* _WORK TO BE COMPLETED_
Take each line of the listing that has the string "file" and report it.

* _TASK MATERIAL_

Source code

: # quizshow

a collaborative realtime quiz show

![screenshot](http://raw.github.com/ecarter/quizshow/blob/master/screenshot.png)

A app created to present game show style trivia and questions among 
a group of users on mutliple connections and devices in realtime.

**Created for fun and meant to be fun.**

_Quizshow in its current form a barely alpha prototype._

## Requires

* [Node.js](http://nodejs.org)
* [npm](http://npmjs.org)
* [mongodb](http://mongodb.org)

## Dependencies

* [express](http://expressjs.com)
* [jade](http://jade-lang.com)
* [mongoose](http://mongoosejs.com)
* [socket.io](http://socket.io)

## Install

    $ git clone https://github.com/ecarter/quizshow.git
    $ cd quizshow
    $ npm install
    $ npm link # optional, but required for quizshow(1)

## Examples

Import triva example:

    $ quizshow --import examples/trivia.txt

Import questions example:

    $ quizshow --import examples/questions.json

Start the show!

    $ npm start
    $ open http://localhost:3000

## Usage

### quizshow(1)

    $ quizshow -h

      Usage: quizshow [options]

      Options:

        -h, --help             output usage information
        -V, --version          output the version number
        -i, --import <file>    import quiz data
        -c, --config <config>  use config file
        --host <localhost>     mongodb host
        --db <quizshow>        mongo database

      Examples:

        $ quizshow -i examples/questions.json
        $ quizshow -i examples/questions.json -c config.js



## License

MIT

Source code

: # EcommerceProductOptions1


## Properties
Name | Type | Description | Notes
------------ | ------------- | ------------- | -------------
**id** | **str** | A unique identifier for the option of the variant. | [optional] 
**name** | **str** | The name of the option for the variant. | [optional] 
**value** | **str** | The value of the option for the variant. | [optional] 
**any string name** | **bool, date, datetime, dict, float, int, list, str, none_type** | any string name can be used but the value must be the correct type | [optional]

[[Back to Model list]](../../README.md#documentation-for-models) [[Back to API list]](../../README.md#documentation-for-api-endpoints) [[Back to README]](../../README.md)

* _WRITTEN RESPONSE_
        -i, --import <file>    import quiz data
        -c, --config <config>  use config file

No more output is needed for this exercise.